I have the impression that in many practical cases all that is needed to build a bot are rules. If we want a bot to answer requests that entail capturing some data and do some operation, we can/should use forms, and forms can be fully managed with rules. If we want a bot to answer FAQs, we just need rules. Looking at the Rasa demo, I can find quite a few long stories, like one with title ‘new to rasa + built a bot before’, to deal with a user that has experience building bots and wants to start with Rasa. But I feel that same story could be built with a form and some rules. Of course, if we want to build a chat able to have a conversation like a human, we definitely need stories. But one should better not try that. So could you, please, give some examples of practical cases where we definitely need or should prefer stories? Thanks!

Typically stories are good for branching paths – rules are good, but they’re not machine learning, really.

It’s possible to use a form to handle conditional form logic, but stories are good for also capturing multi-turn interactions that branch into different areas.

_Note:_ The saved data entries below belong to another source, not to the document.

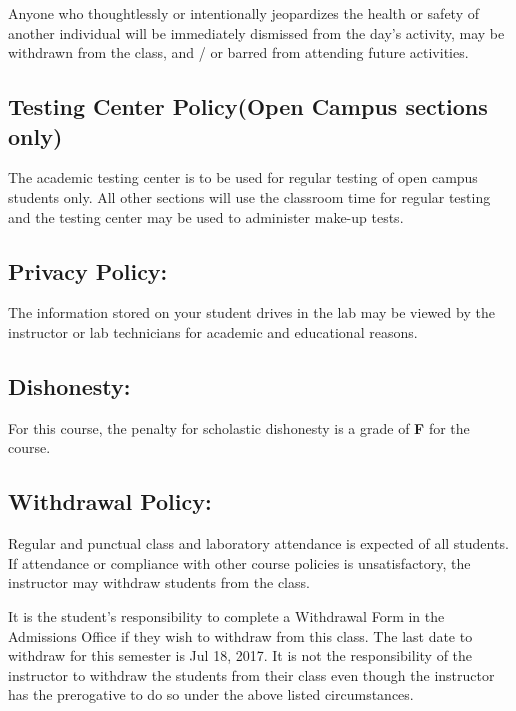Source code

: \documentclass[a4paper]{article}
\begin{document}
Anyone who thoughtlessly or intentionally jeopardizes the health or safety of
another individual will be immediately dismissed from the day’s activity, may
be withdrawn from the class, and / or barred from attending future activities.


\subsection{Testing Center Policy(Open Campus sections only)%
  \label{testing-center-policy-open-campus-sections-only}%
}

The academic testing center is to be used for regular testing of open campus
students only. All other sections will use the classroom time for regular
testing and the testing center may be used to administer make-up tests.


\subsection{Privacy Policy:%
  \label{privacy-policy}%
}

The information stored on your student drives in the lab may be viewed by the
instructor or lab technicians for academic and educational reasons.


\subsection{Dishonesty:%
  \label{dishonesty}%
}

For this course, the penalty for scholastic dishonesty is a grade of \textbf{F} for
the course.


\subsection{Withdrawal Policy:%
  \label{withdrawal-policy}%
}

Regular and punctual class and laboratory attendance is expected of all
students.  If attendance or compliance with other course policies is
unsatisfactory, the instructor may withdraw students from the class.

It is the student's responsibility to complete a Withdrawal Form in the
Admissions Office if they wish to withdraw from this class. The last date to
withdraw for this semester is Jul 18, 2017. It is not the responsibility of the
instructor to withdraw the students from their class even though the instructor
has the prerogative to do so under the above listed circumstances.
\end{document}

There’s a good example in the docs discussing max history that demonstrates this pretty well, which I’ll share here:

stories:
  - story: utter help after 2 fallbacks
    steps:
    - intent: out_of_scope
    - action: utter_default
    - intent: out_of_scope
    - action: utter_default
    - intent: out_of_scope
    - action: utter_help_message

This is a good case for not just using a rule, which would respond with the same thing each time (utter_default). In scenarios like this, you’d want to prevent an infinite loop and create a bad user experience.

Just as well, in order to handle unhappy paths in forms, you’d need to have stories that leverage the form for an improved experience when the user is not cooperating.

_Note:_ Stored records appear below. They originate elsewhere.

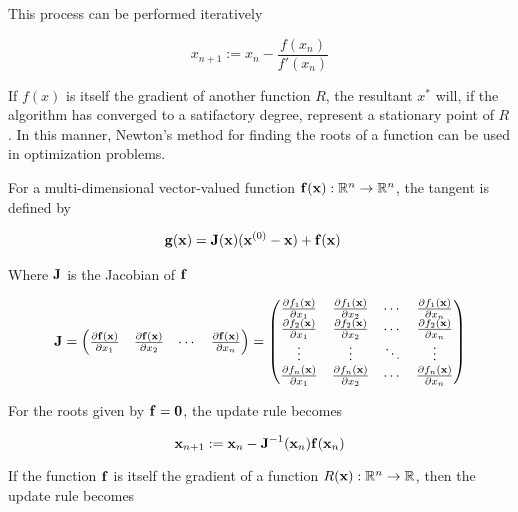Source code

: \documentclass{article}
\newcommand{\R}{\mathbb{R}}
\newcommand{\vect}[1]{\textbf{\textrm{#1}}}
\newcommand{\pd}[2]{\frac{\partial {#1}}{\partial {#2}}}
\begin{document}
This process can be performed iteratively

\begin{equation} \label{updaterule1d}
	x_{n+1} := x_n - \frac{f(x_n)}{f'(x_n)}
\end{equation}

If $f(x)$ is itself the gradient of another function $R$, the resultant $x^*$ will, if the algorithm has converged to a satifactory degree, represent a stationary point of $R$. 
In this manner, Newton's method for finding the roots of a function can be used in optimization problems. \par 
\hfill \newline
For a multi-dimensional vector-valued function $\vect{f}(\vect{x}): \R^n \rightarrow \R^n$, the tangent is defined by

\begin{align} \label{tangent}
	\vect{g}(\vect{x}) & = \vect{J}(\vect{x})(\vect{x}^{(0)} - \vect{x}) + \vect{f}(\vect{x})
\end{align}

Where $\vect{J}$ is the Jacobian of $\vect{f}$

\begin{equation*}
	\vect{J} = 
	\begin{pmatrix}
		\pd{\vect{f}(\vect{x})}{x_1} & \pd{\vect{f}(\vect{x})}{x_2} & \cdots 
		& \pd{\vect{f}(\vect{x})}{x_n}
	\end{pmatrix} = 
	\begin{pmatrix}
		\pd{f_1(\vect{x})}{x_1} & \pd{f_1(\vect{x})}{x_2} & \cdots & \pd{f_1(\vect{x})}{x_n} \\
		\pd{f_2(\vect{x})}{x_1} & \pd{f_2(\vect{x})}{x_2} & \cdots & \pd{f_2(\vect{x})}{x_n} \\
		\vdots & \vdots & \ddots & \vdots \\
		\pd{f_n(\vect{x})}{x_1} & \pd{f_n(\vect{x})}{x_2} & \cdots & \pd{f_n(\vect{x})}{x_n}
	\end{pmatrix}
\end{equation*}

For the roots given by $\vect{f} = \vect{0}$, the update rule becomes

\begin{equation} \label{updaterule}
	\vect{x}_{n+1} := \vect{x}_n - \vect{J}^{-1}(\vect{x}_n)\vect{f}(\vect{x}_n)	
\end{equation}

If the function $\vect{f}$ is itself the gradient of a function $R(\vect{x}): \R^n \rightarrow \R$, then the update rule becomes
\end{document}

That being said, you could definitely use a lot of rules for a chat bot to respond with the same thing each time, regardless of context for the scenarios you’ve mentioned.

Thanks for your prompt reply, @niveK

Please, allow me to challenge you a bit further on this question. I am aware of the difference between rules and stories. The former ones are hard-coded, while the latter ones allow to learn a policy that, in principle, is able to generalize to unseen situations. But that policy will never be perfect (i.e., it might produce the wrong prediction). There is always a room for failure and, thus, while the learnt policy could generalize to unseen situations it might also fail in other situations. E.g., after interrupting a form, it might predict returning to the wrong form.

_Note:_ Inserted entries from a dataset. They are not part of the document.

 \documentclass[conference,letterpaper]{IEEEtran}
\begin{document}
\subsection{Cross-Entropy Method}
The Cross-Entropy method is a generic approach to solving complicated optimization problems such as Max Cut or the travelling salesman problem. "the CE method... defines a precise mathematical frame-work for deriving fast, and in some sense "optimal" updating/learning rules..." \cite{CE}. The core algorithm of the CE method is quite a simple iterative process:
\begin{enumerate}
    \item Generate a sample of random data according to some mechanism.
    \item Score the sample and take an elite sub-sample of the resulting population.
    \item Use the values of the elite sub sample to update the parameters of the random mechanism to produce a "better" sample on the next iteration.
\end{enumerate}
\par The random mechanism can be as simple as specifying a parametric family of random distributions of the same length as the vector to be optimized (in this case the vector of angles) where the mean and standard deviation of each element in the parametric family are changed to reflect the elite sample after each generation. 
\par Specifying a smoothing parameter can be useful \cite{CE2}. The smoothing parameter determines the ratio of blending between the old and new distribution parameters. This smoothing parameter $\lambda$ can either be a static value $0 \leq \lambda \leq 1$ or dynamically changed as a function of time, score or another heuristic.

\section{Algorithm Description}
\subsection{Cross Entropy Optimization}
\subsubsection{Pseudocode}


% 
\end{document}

While the example story you gave me is good, I believe it could also be handled with a rule, a slot and a custom action. You could define a rule that invokes a custom action action_utter_either_default_or_help_message when receiving an out_of_scope message. That action would keep a counter of how many times an out_of_scope message has been received and utter a message or another based on the counter’s value. Doing it this way involves much more work than defining the story you presented, but you know that the bot will always behave as you expect. With the story there is a risk that the learnt policy might not always utter help after exactly 2 fallbacks.

You also mention handling unhappy paths in forms, but again, from my limited experience I see it is possible (and possibly desirable?) to handle them with rules only.

It seems that with stories you can, in principle, achieve the same behavior as with rules with less effort, but with the trade-off that it might not always work as expected. Am I right? You also mention that stories are good for capturing multi-turn interactions that branch into different areas. I agree with that. I mean… that is the value proposition of stories. But I still miss a practical, real-world case where this “power” is used.